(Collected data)

- - -

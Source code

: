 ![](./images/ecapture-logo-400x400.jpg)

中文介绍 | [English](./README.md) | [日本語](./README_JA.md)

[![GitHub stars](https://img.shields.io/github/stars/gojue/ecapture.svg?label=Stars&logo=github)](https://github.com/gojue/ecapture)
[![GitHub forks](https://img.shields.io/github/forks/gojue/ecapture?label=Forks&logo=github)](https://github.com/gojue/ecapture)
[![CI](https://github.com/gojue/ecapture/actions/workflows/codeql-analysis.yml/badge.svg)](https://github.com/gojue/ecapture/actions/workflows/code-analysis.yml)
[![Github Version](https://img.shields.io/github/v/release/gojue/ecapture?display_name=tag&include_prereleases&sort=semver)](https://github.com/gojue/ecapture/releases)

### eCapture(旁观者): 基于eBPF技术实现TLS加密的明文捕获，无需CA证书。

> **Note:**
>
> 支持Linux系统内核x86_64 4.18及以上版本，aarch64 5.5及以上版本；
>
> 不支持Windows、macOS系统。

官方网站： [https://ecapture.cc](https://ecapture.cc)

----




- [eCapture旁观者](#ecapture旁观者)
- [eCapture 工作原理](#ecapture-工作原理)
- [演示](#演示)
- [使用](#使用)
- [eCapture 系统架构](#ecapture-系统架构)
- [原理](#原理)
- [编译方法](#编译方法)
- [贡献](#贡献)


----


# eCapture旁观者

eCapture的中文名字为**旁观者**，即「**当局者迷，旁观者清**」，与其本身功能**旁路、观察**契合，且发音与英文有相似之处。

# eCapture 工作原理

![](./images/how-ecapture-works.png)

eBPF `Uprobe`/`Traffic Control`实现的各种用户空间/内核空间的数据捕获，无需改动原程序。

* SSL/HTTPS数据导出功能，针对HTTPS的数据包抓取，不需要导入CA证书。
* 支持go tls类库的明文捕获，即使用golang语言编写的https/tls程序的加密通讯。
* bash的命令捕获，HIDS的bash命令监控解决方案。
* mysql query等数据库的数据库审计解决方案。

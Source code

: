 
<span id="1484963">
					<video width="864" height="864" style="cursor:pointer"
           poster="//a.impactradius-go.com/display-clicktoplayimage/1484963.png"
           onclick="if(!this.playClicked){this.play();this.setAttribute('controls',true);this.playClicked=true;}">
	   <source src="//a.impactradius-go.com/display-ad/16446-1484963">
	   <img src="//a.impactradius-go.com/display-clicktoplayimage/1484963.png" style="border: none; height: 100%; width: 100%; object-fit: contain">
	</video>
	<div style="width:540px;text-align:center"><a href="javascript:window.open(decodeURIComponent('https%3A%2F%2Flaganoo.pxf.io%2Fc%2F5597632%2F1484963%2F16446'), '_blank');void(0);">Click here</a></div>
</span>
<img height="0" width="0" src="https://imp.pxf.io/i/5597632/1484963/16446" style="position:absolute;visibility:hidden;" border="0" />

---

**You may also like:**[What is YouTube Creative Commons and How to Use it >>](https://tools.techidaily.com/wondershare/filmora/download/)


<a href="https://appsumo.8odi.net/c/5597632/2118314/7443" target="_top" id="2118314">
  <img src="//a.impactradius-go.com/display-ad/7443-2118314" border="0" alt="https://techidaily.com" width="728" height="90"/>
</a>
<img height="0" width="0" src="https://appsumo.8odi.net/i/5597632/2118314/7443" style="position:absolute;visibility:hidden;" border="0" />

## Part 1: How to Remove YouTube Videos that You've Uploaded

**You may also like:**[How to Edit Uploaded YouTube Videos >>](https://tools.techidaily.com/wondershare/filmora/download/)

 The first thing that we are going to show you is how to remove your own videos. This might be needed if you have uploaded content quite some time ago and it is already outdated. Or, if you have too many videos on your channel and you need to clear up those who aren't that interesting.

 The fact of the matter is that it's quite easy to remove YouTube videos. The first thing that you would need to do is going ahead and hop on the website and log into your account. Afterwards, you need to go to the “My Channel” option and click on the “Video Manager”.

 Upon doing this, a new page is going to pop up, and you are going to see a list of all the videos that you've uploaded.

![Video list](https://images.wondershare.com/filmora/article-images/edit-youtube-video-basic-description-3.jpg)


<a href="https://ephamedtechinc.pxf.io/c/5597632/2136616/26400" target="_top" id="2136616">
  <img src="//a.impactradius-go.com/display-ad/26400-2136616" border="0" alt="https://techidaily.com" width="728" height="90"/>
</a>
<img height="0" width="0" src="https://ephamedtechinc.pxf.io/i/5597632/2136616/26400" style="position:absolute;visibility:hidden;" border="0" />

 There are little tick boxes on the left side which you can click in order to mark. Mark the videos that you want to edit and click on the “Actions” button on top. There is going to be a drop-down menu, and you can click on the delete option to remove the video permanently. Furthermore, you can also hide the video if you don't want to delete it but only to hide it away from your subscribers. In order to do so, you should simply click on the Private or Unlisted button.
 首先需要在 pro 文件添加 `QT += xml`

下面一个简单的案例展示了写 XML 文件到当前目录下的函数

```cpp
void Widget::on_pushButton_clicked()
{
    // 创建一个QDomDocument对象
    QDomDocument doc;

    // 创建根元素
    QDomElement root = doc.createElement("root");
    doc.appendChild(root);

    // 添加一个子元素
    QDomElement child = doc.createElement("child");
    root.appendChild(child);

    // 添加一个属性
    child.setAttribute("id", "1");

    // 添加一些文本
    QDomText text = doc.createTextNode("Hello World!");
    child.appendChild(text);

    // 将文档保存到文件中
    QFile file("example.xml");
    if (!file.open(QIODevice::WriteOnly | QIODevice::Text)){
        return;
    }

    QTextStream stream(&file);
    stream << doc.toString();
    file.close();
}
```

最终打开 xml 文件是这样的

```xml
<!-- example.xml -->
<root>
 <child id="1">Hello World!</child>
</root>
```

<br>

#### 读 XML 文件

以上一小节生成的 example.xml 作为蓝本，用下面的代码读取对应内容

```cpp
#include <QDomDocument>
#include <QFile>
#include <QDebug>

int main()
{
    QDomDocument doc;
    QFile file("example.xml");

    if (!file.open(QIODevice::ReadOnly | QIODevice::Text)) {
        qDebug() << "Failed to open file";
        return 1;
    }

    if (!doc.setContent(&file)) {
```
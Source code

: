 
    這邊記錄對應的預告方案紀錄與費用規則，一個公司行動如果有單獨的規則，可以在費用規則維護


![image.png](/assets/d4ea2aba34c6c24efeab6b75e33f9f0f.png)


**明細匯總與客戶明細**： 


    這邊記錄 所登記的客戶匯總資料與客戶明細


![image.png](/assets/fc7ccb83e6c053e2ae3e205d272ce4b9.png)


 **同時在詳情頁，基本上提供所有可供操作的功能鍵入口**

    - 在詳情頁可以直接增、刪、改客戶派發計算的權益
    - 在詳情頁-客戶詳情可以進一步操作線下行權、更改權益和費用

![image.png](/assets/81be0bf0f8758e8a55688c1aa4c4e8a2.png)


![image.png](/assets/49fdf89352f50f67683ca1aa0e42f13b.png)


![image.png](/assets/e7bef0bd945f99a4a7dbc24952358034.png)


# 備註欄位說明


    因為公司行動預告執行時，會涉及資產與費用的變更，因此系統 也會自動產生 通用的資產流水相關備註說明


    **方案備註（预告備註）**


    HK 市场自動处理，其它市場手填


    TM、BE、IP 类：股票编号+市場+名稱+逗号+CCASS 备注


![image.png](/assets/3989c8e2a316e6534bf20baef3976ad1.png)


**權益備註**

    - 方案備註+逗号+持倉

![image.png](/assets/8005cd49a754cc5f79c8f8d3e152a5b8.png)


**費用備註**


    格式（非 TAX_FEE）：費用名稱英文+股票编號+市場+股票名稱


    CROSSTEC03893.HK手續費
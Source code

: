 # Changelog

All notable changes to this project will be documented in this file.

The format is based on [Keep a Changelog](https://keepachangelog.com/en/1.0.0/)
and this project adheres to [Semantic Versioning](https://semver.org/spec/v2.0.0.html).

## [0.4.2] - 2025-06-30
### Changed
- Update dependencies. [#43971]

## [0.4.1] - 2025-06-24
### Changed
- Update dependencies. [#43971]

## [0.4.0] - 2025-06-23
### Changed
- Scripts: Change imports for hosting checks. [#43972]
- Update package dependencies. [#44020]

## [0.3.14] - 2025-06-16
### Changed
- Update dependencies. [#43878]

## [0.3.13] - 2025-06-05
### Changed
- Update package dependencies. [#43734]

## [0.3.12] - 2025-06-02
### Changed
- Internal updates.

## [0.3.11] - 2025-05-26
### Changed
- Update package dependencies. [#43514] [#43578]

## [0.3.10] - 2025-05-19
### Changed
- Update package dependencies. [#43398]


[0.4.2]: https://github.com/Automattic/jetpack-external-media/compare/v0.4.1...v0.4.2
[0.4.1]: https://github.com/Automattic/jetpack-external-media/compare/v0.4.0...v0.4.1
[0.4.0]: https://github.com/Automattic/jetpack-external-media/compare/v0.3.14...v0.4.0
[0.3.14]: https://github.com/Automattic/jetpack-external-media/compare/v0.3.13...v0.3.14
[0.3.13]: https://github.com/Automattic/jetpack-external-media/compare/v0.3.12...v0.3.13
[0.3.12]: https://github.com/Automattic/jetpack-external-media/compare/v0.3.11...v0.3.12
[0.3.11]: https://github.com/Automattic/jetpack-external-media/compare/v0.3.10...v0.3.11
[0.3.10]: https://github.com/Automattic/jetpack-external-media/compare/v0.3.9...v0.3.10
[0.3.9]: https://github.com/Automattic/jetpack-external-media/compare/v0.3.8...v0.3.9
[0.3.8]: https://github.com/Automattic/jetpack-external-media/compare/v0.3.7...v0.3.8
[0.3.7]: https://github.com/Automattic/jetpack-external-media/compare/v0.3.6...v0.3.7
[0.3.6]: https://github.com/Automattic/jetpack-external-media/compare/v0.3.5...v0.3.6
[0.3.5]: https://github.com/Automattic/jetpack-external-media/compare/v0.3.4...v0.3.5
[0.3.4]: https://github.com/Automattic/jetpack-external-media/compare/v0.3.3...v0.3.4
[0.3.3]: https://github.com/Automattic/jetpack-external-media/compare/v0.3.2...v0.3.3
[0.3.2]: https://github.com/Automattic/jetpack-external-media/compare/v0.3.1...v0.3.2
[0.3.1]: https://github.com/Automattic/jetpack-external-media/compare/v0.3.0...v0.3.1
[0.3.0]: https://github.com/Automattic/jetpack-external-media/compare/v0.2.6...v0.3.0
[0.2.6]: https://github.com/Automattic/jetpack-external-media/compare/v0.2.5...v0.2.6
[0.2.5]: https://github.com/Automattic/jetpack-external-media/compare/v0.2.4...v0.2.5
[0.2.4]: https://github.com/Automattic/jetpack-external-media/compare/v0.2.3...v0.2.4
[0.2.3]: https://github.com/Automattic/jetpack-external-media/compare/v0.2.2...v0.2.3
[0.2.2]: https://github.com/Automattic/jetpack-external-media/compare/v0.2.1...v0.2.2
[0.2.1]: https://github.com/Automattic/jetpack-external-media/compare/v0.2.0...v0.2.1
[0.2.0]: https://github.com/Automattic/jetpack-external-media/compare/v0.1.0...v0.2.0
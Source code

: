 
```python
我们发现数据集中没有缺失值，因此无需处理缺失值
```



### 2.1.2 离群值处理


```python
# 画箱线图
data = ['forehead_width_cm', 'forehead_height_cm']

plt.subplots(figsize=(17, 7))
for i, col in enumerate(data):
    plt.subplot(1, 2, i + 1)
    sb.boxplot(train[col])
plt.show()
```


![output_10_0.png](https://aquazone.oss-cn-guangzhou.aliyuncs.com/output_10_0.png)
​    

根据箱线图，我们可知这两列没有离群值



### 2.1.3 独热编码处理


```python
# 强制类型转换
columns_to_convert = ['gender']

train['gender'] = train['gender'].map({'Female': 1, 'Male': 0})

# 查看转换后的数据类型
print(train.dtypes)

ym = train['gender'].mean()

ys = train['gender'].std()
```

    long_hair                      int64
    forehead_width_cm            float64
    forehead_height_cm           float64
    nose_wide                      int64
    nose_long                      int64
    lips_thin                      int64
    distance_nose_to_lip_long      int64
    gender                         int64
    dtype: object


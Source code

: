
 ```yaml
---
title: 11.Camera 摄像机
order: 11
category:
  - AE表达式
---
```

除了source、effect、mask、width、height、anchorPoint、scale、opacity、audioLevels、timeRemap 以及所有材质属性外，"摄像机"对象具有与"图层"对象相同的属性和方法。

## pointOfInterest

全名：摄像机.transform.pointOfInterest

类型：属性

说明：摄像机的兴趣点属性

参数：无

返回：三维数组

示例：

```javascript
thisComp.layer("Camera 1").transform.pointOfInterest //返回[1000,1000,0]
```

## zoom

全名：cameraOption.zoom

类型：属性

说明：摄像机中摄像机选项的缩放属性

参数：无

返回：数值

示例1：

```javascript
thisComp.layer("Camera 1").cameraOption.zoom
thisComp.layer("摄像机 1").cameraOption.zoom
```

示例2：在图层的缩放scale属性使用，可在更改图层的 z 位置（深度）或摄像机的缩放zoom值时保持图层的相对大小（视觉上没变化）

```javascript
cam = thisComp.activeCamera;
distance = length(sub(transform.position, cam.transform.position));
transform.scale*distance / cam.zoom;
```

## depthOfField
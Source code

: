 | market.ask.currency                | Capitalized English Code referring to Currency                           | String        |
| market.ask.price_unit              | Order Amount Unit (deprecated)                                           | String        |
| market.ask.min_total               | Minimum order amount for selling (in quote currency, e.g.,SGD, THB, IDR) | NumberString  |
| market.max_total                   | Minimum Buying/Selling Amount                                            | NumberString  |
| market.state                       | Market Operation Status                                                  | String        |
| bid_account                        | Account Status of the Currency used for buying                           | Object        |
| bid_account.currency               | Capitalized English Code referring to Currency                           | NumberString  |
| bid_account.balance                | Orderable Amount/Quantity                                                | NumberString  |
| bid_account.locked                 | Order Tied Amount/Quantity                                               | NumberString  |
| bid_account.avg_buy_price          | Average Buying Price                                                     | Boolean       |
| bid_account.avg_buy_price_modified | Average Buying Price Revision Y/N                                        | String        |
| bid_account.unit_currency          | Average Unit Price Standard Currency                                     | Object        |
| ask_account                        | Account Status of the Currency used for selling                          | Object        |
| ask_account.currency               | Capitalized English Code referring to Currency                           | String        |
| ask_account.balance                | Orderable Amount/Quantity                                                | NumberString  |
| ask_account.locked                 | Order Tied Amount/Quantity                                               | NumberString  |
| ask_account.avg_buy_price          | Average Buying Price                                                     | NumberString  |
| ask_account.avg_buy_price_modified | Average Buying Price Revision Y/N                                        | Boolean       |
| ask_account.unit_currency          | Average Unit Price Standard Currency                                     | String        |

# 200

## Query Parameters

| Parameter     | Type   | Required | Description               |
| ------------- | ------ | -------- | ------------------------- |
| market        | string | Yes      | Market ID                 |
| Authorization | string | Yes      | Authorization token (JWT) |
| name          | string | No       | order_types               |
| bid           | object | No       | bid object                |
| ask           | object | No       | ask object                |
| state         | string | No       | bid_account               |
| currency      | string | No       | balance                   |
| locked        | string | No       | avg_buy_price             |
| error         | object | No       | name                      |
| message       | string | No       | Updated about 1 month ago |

- - -

Required action:
All lines above with "appsumo" in them should be returned.

Exercise response:
<a href="https://appsumo.8odi.net/c/5597632/2118314/7443" target="_top" id="2118314">
<img height="0" width="0" src="https://appsumo.8odi.net/i/5597632/2118314/7443" style="position:absolute;visibility:hidden;" border="0" />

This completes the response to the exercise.